=== Section Start ===
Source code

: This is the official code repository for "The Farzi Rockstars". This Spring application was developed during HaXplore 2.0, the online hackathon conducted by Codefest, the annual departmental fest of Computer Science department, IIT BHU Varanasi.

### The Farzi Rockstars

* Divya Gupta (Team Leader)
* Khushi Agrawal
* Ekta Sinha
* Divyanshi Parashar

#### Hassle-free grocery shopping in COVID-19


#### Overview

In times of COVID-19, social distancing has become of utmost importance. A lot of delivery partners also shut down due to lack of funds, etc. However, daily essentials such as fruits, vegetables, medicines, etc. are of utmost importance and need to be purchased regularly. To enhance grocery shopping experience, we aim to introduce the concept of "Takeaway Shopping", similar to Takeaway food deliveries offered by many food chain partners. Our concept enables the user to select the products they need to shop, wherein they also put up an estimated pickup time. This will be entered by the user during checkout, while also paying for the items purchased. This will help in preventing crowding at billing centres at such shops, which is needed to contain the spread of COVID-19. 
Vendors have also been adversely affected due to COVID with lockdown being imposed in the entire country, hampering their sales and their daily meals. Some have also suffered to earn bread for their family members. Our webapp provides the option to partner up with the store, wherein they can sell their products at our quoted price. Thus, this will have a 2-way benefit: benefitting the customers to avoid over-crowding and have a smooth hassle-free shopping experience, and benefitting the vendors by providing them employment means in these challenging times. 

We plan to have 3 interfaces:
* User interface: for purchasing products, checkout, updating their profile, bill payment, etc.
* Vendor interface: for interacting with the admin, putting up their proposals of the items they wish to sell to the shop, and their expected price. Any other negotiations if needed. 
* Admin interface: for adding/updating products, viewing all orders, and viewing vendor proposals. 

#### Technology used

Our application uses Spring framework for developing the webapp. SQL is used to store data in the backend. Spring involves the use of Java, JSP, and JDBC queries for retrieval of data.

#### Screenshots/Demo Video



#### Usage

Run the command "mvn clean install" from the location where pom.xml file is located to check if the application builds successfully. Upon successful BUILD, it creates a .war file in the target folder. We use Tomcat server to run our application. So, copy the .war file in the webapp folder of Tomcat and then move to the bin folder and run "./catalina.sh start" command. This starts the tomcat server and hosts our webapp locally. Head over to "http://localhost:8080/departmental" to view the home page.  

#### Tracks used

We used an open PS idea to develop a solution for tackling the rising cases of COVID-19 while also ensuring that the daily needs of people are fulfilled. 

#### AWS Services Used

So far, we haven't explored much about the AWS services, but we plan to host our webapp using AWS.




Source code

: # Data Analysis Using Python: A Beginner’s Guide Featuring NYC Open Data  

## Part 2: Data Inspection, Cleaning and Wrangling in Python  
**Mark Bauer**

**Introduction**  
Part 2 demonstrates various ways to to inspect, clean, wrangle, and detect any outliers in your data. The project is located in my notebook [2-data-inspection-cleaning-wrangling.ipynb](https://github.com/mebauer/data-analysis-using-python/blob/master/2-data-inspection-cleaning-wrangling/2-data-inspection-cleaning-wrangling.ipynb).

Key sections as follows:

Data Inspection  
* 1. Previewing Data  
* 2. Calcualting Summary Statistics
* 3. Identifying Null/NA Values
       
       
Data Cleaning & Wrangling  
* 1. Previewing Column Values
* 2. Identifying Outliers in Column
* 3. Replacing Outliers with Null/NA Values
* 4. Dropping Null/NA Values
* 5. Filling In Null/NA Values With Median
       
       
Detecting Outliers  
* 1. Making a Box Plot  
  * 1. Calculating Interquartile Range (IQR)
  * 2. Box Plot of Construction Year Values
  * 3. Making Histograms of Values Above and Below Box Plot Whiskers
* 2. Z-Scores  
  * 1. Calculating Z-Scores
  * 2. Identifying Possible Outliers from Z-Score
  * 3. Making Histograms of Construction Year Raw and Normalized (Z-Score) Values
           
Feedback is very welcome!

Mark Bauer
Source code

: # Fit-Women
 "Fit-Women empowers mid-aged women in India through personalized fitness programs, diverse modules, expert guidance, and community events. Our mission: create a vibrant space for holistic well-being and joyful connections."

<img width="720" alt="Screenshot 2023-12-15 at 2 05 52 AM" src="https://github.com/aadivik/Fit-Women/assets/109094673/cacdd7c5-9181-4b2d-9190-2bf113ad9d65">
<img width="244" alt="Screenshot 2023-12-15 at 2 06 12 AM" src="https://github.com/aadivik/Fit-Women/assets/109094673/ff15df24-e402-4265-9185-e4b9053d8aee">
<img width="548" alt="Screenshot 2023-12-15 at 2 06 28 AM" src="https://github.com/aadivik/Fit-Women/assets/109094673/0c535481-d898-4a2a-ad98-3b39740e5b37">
=== Section End ===
=== Exercise brief ===
Reproduce the whole listing, exactly.

=== Result of this task ===
Source code

: This is the official code repository for "The Farzi Rockstars". This Spring application was developed during HaXplore 2.0, the online hackathon conducted by Codefest, the annual departmental fest of Computer Science department, IIT BHU Varanasi.

### The Farzi Rockstars

* Divya Gupta (Team Leader)
* Khushi Agrawal
* Ekta Sinha
* Divyanshi Parashar

#### Hassle-free grocery shopping in COVID-19


#### Overview

In times of COVID-19, social distancing has become of utmost importance. A lot of delivery partners also shut down due to lack of funds, etc. However, daily essentials such as fruits, vegetables, medicines, etc. are of utmost importance and need to be purchased regularly. To enhance grocery shopping experience, we aim to introduce the concept of "Takeaway Shopping", similar to Takeaway food deliveries offered by many food chain partners. Our concept enables the user to select the products they need to shop, wherein they also put up an estimated pickup time. This will be entered by the user during checkout, while also paying for the items purchased. This will help in preventing crowding at billing centres at such shops, which is needed to contain the spread of COVID-19. 
Vendors have also been adversely affected due to COVID with lockdown being imposed in the entire country, hampering their sales and their daily meals. Some have also suffered to earn bread for their family members. Our webapp provides the option to partner up with the store, wherein they can sell their products at our quoted price. Thus, this will have a 2-way benefit: benefitting the customers to avoid over-crowding and have a smooth hassle-free shopping experience, and benefitting the vendors by providing them employment means in these challenging times. 

We plan to have 3 interfaces:
* User interface: for purchasing products, checkout, updating their profile, bill payment, etc.
* Vendor interface: for interacting with the admin, putting up their proposals of the items they wish to sell to the shop, and their expected price. Any other negotiations if needed. 
* Admin interface: for adding/updating products, viewing all orders, and viewing vendor proposals. 

#### Technology used

Our application uses Spring framework for developing the webapp. SQL is used to store data in the backend. Spring involves the use of Java, JSP, and JDBC queries for retrieval of data.

#### Screenshots/Demo Video



#### Usage

Run the command "mvn clean install" from the location where pom.xml file is located to check if the application builds successfully. Upon successful BUILD, it creates a .war file in the target folder. We use Tomcat server to run our application. So, copy the .war file in the webapp folder of Tomcat and then move to the bin folder and run "./catalina.sh start" command. This starts the tomcat server and hosts our webapp locally. Head over to "http://localhost:8080/departmental" to view the home page.  

#### Tracks used

We used an open PS idea to develop a solution for tackling the rising cases of COVID-19 while also ensuring that the daily needs of people are fulfilled. 

#### AWS Services Used

So far, we haven't explored much about the AWS services, but we plan to host our webapp using AWS.




Source code

: # Data Analysis Using Python: A Beginner’s Guide Featuring NYC Open Data  

## Part 2: Data Inspection, Cleaning and Wrangling in Python  
**Mark Bauer**

**Introduction**  
Part 2 demonstrates various ways to to inspect, clean, wrangle, and detect any outliers in your data. The project is located in my notebook [2-data-inspection-cleaning-wrangling.ipynb](https://github.com/mebauer/data-analysis-using-python/blob/master/2-data-inspection-cleaning-wrangling/2-data-inspection-cleaning-wrangling.ipynb).

Key sections as follows:

Data Inspection  
* 1. Previewing Data  
* 2. Calcualting Summary Statistics
* 3. Identifying Null/NA Values
       
       
Data Cleaning & Wrangling  
* 1. Previewing Column Values
* 2. Identifying Outliers in Column
* 3. Replacing Outliers with Null/NA Values
* 4. Dropping Null/NA Values
* 5. Filling In Null/NA Values With Median
       
       
Detecting Outliers  
* 1. Making a Box Plot  
  * 1. Calculating Interquartile Range (IQR)
  * 2. Box Plot of Construction Year Values
  * 3. Making Histograms of Values Above and Below Box Plot Whiskers
* 2. Z-Scores  
  * 1. Calculating Z-Scores
  * 2. Identifying Possible Outliers from Z-Score
  * 3. Making Histograms of Construction Year Raw and Normalized (Z-Score) Values
           
Feedback is very welcome!

Mark Bauer
Source code

: # Fit-Women
 "Fit-Women empowers mid-aged women in India through personalized fitness programs, diverse modules, expert guidance, and community events. Our mission: create a vibrant space for holistic well-being and joyful connections."

<img width="720" alt="Screenshot 2023-12-15 at 2 05 52 AM" src="https://github.com/aadivik/Fit-Women/assets/109094673/cacdd7c5-9181-4b2d-9190-2bf113ad9d65">
<img width="244" alt="Screenshot 2023-12-15 at 2 06 12 AM" src="https://github.com/aadivik/Fit-Women/assets/109094673/ff15df24-e402-4265-9185-e4b9053d8aee">
<img width="548" alt="Screenshot 2023-12-15 at 2 06 28 AM" src="https://github.com/aadivik/Fit-Women/assets/109094673/0c535481-d898-4a2a-ad98-3b39740e5b37">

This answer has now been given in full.